• **Task**
Copy every line in the listing that contains "type".

• **Excerpted records**
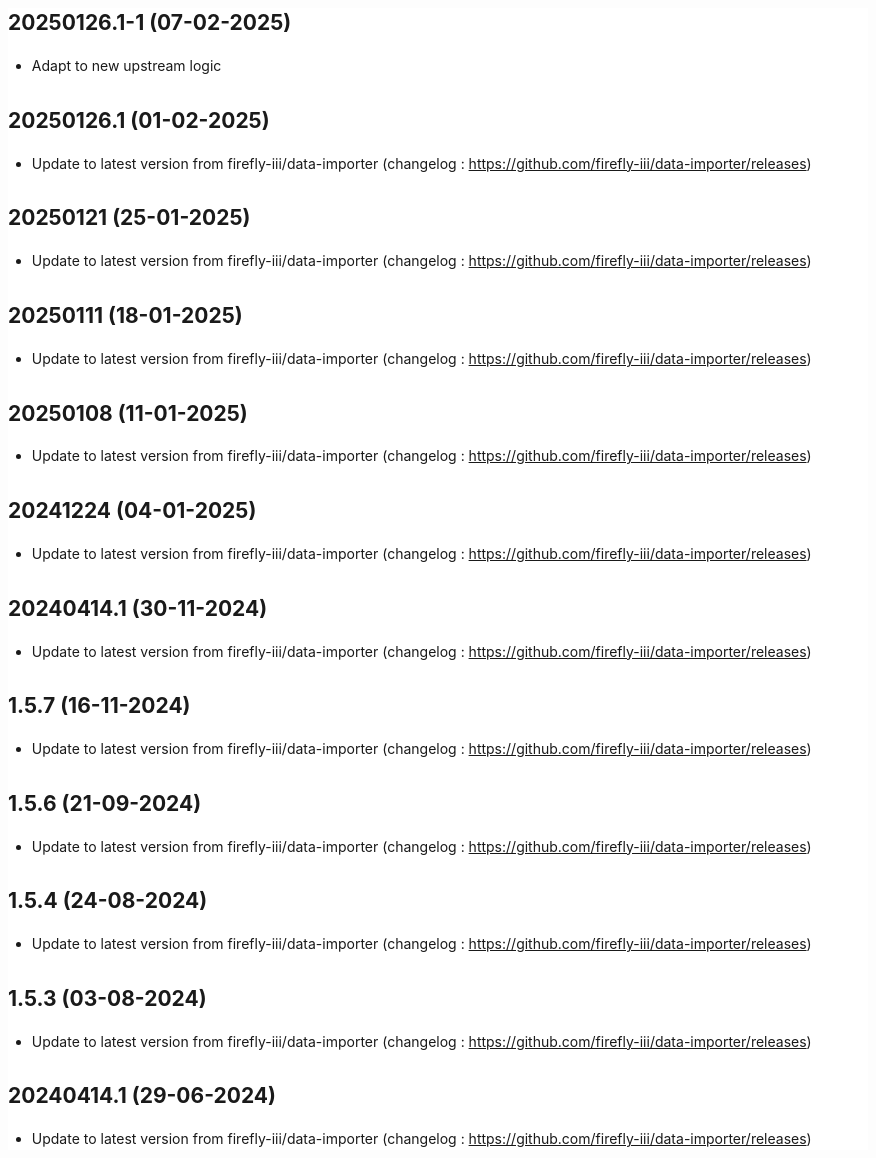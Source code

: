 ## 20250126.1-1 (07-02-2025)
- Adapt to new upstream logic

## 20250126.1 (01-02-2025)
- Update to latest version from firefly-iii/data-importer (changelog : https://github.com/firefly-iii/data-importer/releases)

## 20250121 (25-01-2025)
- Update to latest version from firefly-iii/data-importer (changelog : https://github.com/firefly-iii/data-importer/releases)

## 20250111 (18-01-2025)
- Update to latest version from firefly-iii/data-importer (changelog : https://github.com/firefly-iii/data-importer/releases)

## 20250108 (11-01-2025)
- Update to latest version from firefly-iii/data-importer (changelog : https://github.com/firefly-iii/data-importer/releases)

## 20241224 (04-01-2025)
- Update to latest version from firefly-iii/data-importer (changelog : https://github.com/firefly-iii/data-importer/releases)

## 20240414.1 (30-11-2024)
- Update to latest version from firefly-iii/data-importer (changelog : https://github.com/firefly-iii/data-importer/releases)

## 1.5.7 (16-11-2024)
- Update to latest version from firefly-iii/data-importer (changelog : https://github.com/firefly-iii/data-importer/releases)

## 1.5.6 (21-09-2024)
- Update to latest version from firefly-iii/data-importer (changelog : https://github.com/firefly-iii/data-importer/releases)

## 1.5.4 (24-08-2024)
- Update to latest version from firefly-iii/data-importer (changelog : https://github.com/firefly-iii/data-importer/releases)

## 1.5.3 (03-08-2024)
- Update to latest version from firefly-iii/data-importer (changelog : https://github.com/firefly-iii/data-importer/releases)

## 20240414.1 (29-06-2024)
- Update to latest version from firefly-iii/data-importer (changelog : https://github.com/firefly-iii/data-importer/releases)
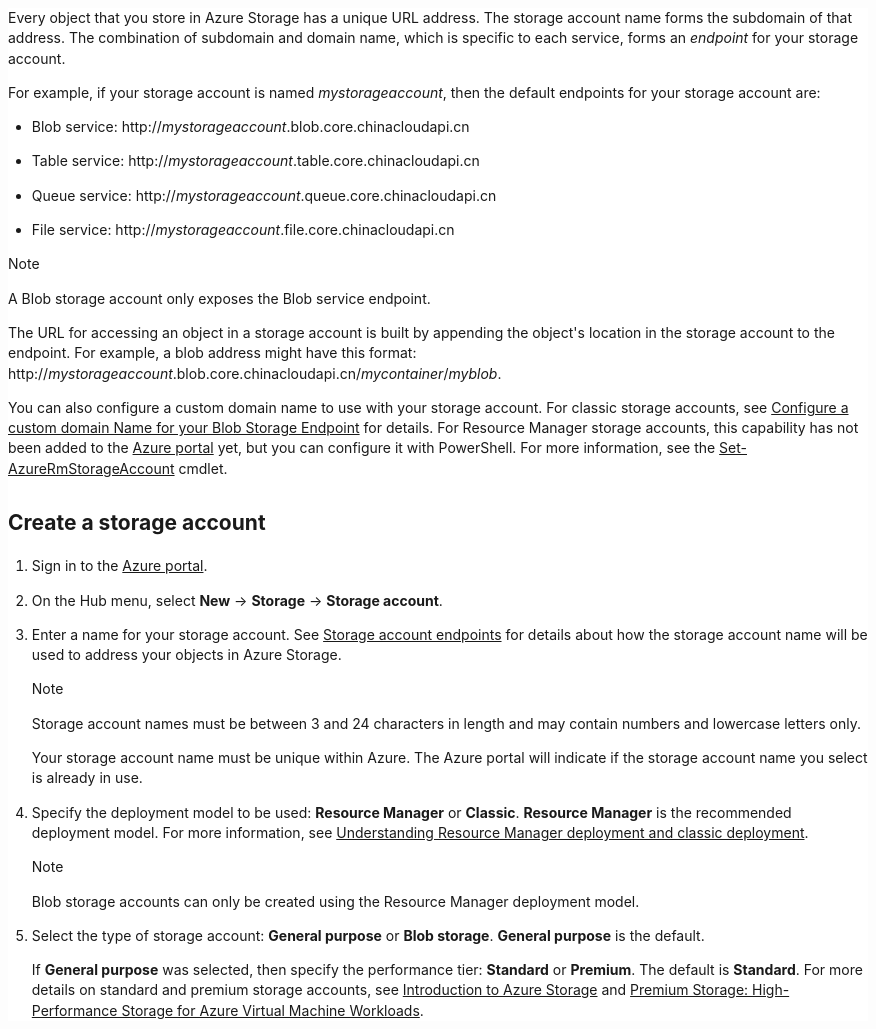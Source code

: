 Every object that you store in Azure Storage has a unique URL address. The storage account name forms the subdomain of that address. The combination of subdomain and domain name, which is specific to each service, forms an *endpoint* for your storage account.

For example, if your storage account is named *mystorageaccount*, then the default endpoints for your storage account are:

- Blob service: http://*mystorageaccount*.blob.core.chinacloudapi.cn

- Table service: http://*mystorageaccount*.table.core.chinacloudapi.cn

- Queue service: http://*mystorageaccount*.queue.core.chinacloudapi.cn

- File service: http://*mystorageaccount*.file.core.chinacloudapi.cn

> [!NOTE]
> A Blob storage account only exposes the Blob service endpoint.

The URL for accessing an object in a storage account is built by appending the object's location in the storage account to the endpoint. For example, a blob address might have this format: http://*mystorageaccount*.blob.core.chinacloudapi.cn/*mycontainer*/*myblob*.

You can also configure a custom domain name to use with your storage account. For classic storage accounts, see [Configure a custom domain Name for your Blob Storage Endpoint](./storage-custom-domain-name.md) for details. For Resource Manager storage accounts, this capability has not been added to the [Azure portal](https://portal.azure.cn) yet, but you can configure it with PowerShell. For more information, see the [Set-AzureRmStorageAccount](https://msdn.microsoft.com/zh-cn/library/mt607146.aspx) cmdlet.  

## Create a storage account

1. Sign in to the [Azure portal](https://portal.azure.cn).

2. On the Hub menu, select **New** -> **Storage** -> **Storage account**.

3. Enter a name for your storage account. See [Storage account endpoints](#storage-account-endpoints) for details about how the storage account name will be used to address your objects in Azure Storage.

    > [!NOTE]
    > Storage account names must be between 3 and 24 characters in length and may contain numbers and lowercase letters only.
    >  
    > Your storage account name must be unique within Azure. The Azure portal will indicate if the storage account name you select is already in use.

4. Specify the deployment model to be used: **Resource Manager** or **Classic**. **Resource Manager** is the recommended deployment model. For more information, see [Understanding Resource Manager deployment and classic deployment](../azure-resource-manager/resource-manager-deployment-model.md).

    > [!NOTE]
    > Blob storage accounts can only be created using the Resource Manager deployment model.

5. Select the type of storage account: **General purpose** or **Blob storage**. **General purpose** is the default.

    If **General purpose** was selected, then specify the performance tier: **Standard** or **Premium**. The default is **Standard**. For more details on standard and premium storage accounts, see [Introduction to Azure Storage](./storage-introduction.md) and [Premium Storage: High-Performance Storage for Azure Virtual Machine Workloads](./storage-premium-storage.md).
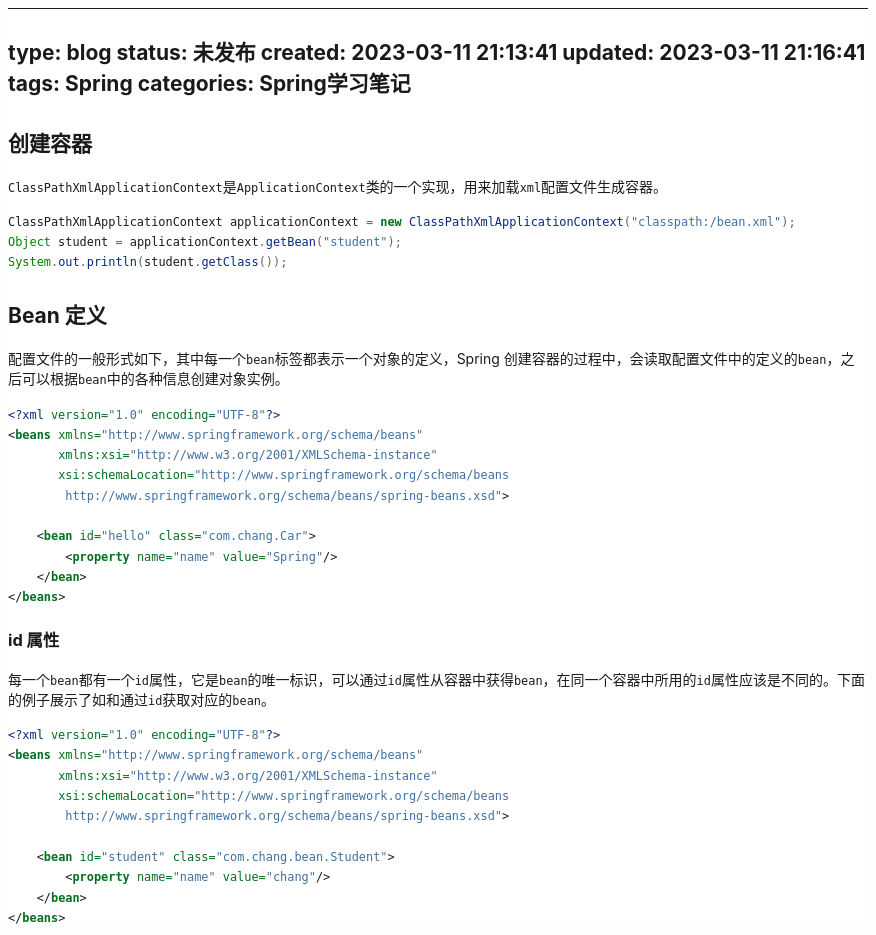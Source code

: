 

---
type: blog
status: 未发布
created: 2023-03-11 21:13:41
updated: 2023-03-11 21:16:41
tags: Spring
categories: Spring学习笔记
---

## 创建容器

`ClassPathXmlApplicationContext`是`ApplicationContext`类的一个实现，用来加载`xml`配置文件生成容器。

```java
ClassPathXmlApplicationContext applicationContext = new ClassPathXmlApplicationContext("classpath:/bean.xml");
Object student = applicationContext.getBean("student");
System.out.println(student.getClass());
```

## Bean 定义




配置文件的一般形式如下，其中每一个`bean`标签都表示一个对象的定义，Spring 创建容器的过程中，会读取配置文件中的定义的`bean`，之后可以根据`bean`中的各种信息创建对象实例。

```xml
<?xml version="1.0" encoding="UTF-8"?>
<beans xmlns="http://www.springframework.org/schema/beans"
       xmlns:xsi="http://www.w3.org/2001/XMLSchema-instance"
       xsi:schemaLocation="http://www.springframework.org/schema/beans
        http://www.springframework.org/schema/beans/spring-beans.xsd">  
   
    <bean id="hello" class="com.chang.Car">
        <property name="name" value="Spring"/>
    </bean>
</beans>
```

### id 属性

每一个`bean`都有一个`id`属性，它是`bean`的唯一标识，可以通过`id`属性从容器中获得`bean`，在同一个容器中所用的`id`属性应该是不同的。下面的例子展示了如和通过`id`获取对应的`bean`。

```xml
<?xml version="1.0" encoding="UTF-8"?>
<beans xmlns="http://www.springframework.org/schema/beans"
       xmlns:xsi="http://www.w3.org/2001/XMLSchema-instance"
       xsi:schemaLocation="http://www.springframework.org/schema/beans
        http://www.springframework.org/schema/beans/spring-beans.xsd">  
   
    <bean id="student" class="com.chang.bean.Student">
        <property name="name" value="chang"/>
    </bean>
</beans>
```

• **Solution to the problem**
5. Select the type of storage account: **General purpose** or **Blob storage**. **General purpose** is the default.
type: blog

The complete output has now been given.